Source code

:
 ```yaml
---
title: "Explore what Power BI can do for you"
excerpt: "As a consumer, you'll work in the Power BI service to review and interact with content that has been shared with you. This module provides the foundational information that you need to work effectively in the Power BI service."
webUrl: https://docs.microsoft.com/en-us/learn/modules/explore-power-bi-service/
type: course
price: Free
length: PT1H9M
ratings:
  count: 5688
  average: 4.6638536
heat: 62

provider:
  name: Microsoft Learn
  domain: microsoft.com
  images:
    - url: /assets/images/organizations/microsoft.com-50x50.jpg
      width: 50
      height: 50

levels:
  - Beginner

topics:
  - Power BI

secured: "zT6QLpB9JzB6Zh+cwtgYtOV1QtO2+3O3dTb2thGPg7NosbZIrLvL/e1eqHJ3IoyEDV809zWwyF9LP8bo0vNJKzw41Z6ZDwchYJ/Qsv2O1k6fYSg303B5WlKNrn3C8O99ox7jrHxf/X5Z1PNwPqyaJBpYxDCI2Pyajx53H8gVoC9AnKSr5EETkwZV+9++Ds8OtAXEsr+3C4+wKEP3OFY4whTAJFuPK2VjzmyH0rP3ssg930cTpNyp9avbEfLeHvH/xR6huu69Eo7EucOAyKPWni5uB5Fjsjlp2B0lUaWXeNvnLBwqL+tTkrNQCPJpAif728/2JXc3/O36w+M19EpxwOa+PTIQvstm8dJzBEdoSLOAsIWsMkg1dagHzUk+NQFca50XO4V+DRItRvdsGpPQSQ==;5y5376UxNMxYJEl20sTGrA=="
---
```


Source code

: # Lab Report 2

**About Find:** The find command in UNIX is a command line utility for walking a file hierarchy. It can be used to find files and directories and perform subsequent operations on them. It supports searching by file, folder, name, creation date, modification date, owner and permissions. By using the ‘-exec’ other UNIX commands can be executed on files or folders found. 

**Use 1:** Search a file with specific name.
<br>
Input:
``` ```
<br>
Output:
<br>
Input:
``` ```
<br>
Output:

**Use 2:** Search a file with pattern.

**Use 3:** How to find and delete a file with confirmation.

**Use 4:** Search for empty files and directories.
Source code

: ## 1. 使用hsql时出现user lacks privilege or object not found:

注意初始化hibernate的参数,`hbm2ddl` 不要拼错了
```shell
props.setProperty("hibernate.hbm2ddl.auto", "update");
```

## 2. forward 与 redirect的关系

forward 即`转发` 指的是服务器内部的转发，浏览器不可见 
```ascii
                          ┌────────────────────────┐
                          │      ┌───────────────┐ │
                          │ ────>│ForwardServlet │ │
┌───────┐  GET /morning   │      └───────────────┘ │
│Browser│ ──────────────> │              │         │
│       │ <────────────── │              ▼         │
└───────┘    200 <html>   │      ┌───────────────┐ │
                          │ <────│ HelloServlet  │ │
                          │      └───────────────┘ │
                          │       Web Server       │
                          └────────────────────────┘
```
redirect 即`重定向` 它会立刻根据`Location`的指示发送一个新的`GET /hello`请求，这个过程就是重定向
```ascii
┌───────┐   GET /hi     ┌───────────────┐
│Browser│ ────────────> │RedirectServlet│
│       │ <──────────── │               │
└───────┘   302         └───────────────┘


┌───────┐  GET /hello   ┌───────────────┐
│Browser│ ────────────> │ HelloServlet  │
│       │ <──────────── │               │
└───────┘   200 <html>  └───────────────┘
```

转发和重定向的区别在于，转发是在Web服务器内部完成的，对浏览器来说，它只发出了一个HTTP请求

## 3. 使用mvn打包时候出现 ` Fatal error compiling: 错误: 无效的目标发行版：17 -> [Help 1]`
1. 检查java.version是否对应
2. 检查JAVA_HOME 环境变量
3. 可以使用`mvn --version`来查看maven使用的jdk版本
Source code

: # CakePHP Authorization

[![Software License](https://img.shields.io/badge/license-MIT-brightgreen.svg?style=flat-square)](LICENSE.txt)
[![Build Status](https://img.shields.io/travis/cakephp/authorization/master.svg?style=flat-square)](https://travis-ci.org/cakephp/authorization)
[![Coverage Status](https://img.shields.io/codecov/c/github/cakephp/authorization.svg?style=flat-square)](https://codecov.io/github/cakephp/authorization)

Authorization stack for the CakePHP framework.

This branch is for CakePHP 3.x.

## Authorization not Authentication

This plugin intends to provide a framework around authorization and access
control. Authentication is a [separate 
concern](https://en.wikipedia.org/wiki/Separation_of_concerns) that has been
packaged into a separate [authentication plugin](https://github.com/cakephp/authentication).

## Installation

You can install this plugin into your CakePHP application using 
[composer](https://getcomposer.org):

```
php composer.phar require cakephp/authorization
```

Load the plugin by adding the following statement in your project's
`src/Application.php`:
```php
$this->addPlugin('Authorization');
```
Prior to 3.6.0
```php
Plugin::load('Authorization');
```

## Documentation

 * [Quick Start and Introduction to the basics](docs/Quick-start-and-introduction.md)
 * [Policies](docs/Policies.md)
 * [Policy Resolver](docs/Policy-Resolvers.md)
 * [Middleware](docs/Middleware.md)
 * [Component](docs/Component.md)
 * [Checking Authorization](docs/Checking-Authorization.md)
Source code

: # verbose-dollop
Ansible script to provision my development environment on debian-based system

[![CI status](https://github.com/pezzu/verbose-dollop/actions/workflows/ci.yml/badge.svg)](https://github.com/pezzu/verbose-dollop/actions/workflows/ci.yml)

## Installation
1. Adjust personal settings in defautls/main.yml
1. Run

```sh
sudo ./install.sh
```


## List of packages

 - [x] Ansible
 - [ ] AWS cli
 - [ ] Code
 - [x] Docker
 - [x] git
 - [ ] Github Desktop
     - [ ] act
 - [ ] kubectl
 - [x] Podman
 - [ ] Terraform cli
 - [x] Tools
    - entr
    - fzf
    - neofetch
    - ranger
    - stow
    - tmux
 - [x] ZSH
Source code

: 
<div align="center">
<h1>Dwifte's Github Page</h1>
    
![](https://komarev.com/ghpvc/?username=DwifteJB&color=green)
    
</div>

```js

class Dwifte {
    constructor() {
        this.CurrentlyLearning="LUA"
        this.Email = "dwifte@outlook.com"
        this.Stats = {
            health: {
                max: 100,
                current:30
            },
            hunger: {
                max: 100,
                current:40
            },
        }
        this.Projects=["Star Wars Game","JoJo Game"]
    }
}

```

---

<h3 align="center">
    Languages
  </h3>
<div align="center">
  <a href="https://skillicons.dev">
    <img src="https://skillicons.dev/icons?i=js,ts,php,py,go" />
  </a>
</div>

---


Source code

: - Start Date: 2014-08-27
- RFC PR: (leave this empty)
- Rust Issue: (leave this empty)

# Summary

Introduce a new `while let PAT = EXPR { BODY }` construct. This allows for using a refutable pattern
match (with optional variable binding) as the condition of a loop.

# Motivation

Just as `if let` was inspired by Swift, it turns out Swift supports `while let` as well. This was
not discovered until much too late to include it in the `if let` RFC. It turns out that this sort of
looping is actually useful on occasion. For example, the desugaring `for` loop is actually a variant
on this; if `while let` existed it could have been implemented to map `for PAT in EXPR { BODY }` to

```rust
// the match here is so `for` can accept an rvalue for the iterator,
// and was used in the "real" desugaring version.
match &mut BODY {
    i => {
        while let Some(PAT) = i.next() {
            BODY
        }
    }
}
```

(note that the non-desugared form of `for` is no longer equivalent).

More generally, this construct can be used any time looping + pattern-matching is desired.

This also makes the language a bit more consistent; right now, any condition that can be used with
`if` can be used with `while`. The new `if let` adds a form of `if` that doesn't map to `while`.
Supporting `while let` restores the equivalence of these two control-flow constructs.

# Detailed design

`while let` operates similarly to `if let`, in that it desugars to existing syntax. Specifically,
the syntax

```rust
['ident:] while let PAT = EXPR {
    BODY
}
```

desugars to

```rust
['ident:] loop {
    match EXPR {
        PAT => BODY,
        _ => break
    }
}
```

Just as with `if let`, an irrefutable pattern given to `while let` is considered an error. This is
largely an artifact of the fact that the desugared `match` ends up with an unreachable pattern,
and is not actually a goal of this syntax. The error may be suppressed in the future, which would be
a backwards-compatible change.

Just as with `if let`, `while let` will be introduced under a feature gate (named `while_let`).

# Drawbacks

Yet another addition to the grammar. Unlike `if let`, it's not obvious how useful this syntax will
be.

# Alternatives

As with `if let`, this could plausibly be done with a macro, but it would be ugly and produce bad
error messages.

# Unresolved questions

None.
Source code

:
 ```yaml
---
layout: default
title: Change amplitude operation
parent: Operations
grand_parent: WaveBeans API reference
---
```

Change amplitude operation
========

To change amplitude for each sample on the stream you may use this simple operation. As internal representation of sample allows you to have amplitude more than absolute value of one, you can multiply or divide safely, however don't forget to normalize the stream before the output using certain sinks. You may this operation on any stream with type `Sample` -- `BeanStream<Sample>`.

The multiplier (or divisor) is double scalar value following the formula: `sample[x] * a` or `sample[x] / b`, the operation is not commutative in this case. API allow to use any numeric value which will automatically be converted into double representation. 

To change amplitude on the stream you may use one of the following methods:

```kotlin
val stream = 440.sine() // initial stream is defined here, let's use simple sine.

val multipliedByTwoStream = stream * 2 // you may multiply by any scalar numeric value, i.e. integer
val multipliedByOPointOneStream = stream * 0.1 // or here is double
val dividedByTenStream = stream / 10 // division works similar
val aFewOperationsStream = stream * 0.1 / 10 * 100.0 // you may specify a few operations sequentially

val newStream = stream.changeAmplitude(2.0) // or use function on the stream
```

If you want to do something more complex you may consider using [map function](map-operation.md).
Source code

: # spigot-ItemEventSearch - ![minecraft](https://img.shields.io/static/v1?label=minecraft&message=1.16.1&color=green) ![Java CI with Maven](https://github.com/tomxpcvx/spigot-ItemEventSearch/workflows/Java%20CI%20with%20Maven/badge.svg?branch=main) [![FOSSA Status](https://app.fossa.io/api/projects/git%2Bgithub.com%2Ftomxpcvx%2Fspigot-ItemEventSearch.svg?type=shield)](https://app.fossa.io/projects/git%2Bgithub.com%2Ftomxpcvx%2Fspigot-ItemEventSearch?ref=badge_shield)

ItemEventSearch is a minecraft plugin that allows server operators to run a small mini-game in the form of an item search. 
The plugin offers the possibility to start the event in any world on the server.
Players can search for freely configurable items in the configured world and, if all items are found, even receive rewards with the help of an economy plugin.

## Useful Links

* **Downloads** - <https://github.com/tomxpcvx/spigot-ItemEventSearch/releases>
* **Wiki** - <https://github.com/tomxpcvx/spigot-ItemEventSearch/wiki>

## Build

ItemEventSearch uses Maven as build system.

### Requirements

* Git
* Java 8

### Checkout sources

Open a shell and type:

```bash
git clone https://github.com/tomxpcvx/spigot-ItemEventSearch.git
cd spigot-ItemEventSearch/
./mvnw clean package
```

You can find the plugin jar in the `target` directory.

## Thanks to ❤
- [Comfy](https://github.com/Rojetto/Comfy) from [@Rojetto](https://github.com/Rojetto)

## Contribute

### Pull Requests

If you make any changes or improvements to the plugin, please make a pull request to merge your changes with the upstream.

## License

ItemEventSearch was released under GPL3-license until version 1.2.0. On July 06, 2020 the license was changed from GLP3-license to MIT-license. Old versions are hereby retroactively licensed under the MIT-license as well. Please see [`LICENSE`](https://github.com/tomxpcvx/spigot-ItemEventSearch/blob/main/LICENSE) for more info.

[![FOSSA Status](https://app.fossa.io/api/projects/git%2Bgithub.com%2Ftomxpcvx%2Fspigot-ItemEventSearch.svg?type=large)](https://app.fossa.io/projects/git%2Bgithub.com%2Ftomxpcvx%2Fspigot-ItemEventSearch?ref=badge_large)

☆ ☆ ☆ ☆

Wherever a line in the entries holds "leave", copy that line.

# TASK SOLUTION
- RFC PR: (leave this empty)
- Rust Issue: (leave this empty)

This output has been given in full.